I hope there's film out there somewhere of Chris dragging Kirk up to the podium - I really want to see the expressions on their faces. And Step, Kirk's been dating the same young woman for a number of years so it won't be a shock to Miz. :biggrin:


----------



## step (Sep 19, 2005)

> And Step, Kirk's been dating the same young woman for a number of years so it won't be a shock to Miz.


She always stood a chance aslong as it was just "dating", now the odds are against her even more


----------



## BG7 (Jun 25, 2003)

A simple solution guys! Hook up Kirk's girl, with Antonio De La Rua, son of former president Fernando de la Rua of Argentina. Nocioni can hook up the affair. Then Antonio and Kirk's girl get married, simple solution to all our problems!


----------



## Bulls rock your socks (Jun 29, 2006)

show us a pic of this girl


----------



## Philomath (Jan 3, 2003)

MemphisX said:


> Either she is pregnant or he got extended.
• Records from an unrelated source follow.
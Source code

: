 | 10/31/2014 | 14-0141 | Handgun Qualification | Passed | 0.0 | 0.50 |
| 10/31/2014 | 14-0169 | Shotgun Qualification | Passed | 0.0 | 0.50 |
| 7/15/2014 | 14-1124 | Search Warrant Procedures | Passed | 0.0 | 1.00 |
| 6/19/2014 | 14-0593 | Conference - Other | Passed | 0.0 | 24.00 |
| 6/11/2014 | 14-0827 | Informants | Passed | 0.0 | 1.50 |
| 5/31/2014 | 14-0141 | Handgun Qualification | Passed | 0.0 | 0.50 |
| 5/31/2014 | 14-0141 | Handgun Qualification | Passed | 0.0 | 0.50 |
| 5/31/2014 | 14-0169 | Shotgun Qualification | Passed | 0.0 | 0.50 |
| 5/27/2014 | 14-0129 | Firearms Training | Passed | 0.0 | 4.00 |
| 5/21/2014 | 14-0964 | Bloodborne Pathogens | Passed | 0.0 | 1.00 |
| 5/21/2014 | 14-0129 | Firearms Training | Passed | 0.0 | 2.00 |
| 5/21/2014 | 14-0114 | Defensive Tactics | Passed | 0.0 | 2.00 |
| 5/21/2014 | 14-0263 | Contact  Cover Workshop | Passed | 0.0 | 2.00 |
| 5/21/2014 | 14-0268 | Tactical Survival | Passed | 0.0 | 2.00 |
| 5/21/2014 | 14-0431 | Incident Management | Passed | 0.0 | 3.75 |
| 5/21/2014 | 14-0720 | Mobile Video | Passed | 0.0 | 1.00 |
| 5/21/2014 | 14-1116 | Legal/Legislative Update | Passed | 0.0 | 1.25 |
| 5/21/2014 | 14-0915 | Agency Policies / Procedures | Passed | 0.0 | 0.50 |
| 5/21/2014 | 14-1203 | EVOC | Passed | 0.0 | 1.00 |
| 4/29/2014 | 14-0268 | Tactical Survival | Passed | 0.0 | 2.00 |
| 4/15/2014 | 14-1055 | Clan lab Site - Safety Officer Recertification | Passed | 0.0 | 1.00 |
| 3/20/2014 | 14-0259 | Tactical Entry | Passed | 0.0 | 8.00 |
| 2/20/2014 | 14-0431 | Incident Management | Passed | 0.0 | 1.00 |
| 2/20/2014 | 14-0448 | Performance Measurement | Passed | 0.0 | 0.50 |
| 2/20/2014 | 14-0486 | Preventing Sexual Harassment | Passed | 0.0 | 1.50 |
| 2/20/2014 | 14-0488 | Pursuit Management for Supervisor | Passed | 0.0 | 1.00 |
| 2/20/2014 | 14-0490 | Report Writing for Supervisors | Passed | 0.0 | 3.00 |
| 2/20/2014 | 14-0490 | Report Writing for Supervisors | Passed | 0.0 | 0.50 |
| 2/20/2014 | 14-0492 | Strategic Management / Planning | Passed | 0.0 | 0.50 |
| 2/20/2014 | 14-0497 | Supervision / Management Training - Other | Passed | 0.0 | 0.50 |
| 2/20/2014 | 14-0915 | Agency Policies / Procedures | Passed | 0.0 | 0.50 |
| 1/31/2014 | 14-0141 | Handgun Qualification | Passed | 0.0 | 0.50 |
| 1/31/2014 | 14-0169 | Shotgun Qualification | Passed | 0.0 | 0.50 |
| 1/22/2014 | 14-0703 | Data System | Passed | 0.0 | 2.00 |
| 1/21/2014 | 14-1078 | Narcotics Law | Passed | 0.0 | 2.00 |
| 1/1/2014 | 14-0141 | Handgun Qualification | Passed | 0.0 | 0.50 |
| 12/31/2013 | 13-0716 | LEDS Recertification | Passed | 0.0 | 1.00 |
You can't do the former without the latter.


----------



## paxman (Apr 24, 2006)

Philomath said:


> You can't do the former without the latter.



heyoooooooooooooooooooooooooo!


----------



## BG7 (Jun 25, 2003)

Philomath said:


> You can't do the former without the latter.


OH SNAPS!!! THAT WAS SIKKK.


----------



## step (Sep 19, 2005)

> You can't do the former without the latter.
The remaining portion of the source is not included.